You know that feeling you get when you hear of the latest tech IPO? That whisper in your ear that says you know it’s going to be the next big winner. You pass on investing this time, because you were emotionally conflicted and then watch it triple in value, thinking “I knew I should have bought some.”
Instinctively, we know purchasing individual stocks is a risky bet (especially in the short-run) but often our desire to turn our daydreams of winning the lottery in to reality is too overpowering. We secretly look forward to the opportunity to share how smart we are after picking a winner that multiplies exponentially making us wealthy overnight.
This process is known as confirmation bias and can influence our decision making in a manipulative way. After we see a stock increase dramatically that “we had a feeling about,” we promise ourselves, we won’t miss out on the next one. We dive in, without understanding the true risk involved.
The Probability of a Catastrophic Loss
JP Morgan produced an interesting study on the true riskiness of individual stock investments. The research found there is a high probability of a risk of permanent impairment when owning an individual stock. In fact, since 1980, roughly 40% of all stocks suffered a catastrophic loss, defined as a 70% loss from their peak.

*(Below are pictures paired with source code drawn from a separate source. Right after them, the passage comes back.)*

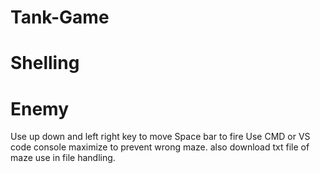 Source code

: # Tank-Game
# Shelling
# Enemy
Use up down and left right key to move
Space bar to fire
Use CMD or VS code console maximize to prevent wrong maze.
also download txt file of maze use in file handling.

For technology, biotech and metals and mining categories of the market, the chances for loss are even higher with over 50% of these holdings experiencing this level of losses.
Additionally, these types of losses don’t happen just during recessions. While elevated losses did spike during recessions, there was still a decent percentage of loss during economic expansions.
The Chance of Success
If you knew you would have a less than 10 percent chance of picking an extreme winner and on average a 60% chance of extreme loss, would you be excited about the investment opportunity? Those are pretty tough odds. You can see the sector breakdown in the chart below of the percentage of stocks in the Russell 3000 index that experienced excess negative returns compared to the index in each sector over the last 34 years. The percentage of excess negative returns varied by sector, but the best case was still a 51% chance in Consumer Staples and a whopping 85% chance in Utilities. Even more surprising, your chances of finding an extreme outperformer were in the single digits with only 6-7% average odds.
Diversification Matters
The reality is making decisions about individual stocks is difficult. The decision of what to buy can be one of the easier decisions. Determining the best time to exit, either after a gain or loss, is the hard part. Above all else, it’s important to understand the amount of risk you are taking when buying individual stocks.
The ability to outperform is very difficult on a consistent basis and is complicated even further by our emotions. Sticking to a diversified strategy that has a focus on discipline, diligence and consistency will help you control your emotions and lower your odds for a catastrophic loss that occurs more often in individual stock holdings.